## What to do
Please copy the lines below exactly, from the first one through the line showing "## 🔧 Actualmente Trabajando en".
=-=-=
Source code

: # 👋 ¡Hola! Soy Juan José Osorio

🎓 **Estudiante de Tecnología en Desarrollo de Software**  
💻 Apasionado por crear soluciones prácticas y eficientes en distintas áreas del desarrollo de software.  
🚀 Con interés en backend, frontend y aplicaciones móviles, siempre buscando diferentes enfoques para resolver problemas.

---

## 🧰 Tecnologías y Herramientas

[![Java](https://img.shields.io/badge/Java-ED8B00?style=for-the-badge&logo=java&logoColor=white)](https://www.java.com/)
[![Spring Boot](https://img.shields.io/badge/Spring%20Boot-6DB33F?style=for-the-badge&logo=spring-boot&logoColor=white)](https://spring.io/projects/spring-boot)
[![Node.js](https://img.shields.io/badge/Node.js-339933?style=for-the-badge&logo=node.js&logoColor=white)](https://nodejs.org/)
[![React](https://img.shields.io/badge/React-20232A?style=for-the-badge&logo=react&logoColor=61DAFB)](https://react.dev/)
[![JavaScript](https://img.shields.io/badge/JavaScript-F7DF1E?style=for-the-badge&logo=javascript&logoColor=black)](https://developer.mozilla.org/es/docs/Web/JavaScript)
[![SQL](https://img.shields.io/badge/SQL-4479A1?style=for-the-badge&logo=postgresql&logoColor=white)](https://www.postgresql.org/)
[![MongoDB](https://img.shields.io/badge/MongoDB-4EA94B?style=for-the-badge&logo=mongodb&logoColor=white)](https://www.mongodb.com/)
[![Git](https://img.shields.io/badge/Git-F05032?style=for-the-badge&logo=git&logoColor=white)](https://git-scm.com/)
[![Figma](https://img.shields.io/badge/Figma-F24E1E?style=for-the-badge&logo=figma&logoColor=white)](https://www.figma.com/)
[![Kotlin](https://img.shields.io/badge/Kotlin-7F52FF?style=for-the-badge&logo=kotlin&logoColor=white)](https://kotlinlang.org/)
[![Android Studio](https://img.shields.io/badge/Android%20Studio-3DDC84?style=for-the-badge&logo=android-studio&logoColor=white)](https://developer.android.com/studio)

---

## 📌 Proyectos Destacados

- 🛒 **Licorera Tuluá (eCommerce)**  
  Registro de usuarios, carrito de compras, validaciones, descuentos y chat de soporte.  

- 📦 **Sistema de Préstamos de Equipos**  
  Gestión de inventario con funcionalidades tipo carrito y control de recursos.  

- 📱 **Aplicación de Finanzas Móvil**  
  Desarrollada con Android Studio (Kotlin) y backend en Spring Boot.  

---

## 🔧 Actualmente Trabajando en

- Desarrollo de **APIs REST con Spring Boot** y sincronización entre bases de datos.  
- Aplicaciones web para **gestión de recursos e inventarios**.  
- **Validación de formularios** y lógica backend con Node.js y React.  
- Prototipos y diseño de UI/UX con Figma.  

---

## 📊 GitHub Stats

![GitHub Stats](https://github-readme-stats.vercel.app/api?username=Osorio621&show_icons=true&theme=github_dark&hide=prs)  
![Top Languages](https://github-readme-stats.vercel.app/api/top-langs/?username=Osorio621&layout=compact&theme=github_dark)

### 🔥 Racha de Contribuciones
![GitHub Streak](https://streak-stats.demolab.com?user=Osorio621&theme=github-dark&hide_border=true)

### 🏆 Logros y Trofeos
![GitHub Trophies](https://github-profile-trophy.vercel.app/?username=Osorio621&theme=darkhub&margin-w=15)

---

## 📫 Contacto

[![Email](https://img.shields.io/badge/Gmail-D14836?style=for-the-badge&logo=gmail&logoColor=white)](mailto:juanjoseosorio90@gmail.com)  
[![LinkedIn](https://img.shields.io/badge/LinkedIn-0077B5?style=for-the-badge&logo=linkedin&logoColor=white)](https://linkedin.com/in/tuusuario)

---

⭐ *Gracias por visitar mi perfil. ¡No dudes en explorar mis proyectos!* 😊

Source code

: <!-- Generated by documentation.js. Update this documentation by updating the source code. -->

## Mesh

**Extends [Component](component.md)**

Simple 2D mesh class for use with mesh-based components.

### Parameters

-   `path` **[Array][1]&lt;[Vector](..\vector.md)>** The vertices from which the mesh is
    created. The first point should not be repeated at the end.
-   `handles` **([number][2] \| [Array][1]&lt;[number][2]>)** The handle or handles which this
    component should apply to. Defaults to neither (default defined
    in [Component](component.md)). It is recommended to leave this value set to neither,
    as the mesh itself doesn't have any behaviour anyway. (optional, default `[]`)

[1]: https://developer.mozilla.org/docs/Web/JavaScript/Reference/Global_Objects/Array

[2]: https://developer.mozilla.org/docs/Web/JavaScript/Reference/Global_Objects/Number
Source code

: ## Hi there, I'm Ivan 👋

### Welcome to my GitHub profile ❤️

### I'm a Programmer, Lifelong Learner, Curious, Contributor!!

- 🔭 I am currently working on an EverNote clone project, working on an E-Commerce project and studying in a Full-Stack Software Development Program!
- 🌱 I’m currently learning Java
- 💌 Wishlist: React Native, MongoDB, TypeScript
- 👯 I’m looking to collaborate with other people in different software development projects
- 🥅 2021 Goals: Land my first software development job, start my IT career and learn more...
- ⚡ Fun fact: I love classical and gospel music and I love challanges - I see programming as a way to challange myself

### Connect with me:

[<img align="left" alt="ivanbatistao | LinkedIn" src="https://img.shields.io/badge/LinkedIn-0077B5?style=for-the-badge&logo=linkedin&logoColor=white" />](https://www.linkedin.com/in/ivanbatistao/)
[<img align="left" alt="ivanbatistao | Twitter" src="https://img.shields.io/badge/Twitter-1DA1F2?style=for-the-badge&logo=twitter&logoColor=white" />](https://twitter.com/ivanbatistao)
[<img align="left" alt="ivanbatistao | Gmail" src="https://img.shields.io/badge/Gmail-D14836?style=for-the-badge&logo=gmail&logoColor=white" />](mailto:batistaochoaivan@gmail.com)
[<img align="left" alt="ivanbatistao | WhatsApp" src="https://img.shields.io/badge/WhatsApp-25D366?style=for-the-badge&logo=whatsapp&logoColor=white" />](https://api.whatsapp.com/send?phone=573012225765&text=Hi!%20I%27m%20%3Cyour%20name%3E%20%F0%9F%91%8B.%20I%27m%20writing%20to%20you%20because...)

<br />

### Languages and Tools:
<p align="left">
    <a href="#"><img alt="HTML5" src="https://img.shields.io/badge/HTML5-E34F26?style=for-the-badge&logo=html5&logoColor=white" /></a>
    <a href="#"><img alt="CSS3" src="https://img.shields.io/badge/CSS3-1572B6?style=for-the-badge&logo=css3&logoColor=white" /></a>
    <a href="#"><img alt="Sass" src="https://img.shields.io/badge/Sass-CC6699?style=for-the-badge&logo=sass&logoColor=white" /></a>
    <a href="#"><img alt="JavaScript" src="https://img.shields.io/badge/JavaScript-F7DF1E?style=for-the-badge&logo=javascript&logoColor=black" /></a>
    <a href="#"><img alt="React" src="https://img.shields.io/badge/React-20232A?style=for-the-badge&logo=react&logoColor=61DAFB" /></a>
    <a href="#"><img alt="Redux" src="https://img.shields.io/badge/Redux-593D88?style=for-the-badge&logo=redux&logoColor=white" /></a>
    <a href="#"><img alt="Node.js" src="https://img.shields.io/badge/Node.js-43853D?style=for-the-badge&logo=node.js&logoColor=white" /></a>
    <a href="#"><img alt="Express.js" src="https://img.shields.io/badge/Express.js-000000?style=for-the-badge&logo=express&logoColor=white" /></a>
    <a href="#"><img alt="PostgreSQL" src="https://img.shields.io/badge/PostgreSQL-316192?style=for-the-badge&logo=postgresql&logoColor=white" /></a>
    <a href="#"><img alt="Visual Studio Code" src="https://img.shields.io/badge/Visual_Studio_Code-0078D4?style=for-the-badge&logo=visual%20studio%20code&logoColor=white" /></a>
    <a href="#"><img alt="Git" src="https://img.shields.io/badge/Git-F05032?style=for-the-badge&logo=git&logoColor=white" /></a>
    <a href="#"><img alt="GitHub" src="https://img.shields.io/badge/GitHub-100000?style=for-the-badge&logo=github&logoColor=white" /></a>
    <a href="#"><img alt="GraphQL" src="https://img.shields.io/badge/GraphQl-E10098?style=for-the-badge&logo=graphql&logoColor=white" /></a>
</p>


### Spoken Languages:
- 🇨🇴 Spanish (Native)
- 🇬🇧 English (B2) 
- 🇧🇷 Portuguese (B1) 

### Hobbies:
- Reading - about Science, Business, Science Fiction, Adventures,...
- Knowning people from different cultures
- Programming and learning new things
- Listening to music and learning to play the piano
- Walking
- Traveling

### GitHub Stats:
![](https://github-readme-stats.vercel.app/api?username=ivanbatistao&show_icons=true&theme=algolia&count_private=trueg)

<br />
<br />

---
=-=-=
## The answer
Source code

: # 👋 ¡Hola! Soy Juan José Osorio

🎓 **Estudiante de Tecnología en Desarrollo de Software**  
💻 Apasionado por crear soluciones prácticas y eficientes en distintas áreas del desarrollo de software.  
🚀 Con interés en backend, frontend y aplicaciones móviles, siempre buscando diferentes enfoques para resolver problemas.

---

## 🧰 Tecnologías y Herramientas

[![Java](https://img.shields.io/badge/Java-ED8B00?style=for-the-badge&logo=java&logoColor=white)](https://www.java.com/)
[![Spring Boot](https://img.shields.io/badge/Spring%20Boot-6DB33F?style=for-the-badge&logo=spring-boot&logoColor=white)](https://spring.io/projects/spring-boot)
[![Node.js](https://img.shields.io/badge/Node.js-339933?style=for-the-badge&logo=node.js&logoColor=white)](https://nodejs.org/)
[![React](https://img.shields.io/badge/React-20232A?style=for-the-badge&logo=react&logoColor=61DAFB)](https://react.dev/)
[![JavaScript](https://img.shields.io/badge/JavaScript-F7DF1E?style=for-the-badge&logo=javascript&logoColor=black)](https://developer.mozilla.org/es/docs/Web/JavaScript)
[![SQL](https://img.shields.io/badge/SQL-4479A1?style=for-the-badge&logo=postgresql&logoColor=white)](https://www.postgresql.org/)
[![MongoDB](https://img.shields.io/badge/MongoDB-4EA94B?style=for-the-badge&logo=mongodb&logoColor=white)](https://www.mongodb.com/)
[![Git](https://img.shields.io/badge/Git-F05032?style=for-the-badge&logo=git&logoColor=white)](https://git-scm.com/)
[![Figma](https://img.shields.io/badge/Figma-F24E1E?style=for-the-badge&logo=figma&logoColor=white)](https://www.figma.com/)
[![Kotlin](https://img.shields.io/badge/Kotlin-7F52FF?style=for-the-badge&logo=kotlin&logoColor=white)](https://kotlinlang.org/)
[![Android Studio](https://img.shields.io/badge/Android%20Studio-3DDC84?style=for-the-badge&logo=android-studio&logoColor=white)](https://developer.android.com/studio)

---

## 📌 Proyectos Destacados

- 🛒 **Licorera Tuluá (eCommerce)**  
  Registro de usuarios, carrito de compras, validaciones, descuentos y chat de soporte.  

- 📦 **Sistema de Préstamos de Equipos**  
  Gestión de inventario con funcionalidades tipo carrito y control de recursos.  

- 📱 **Aplicación de Finanzas Móvil**  
  Desarrollada con Android Studio (Kotlin) y backend en Spring Boot.  

---

## 🔧 Actualmente Trabajando en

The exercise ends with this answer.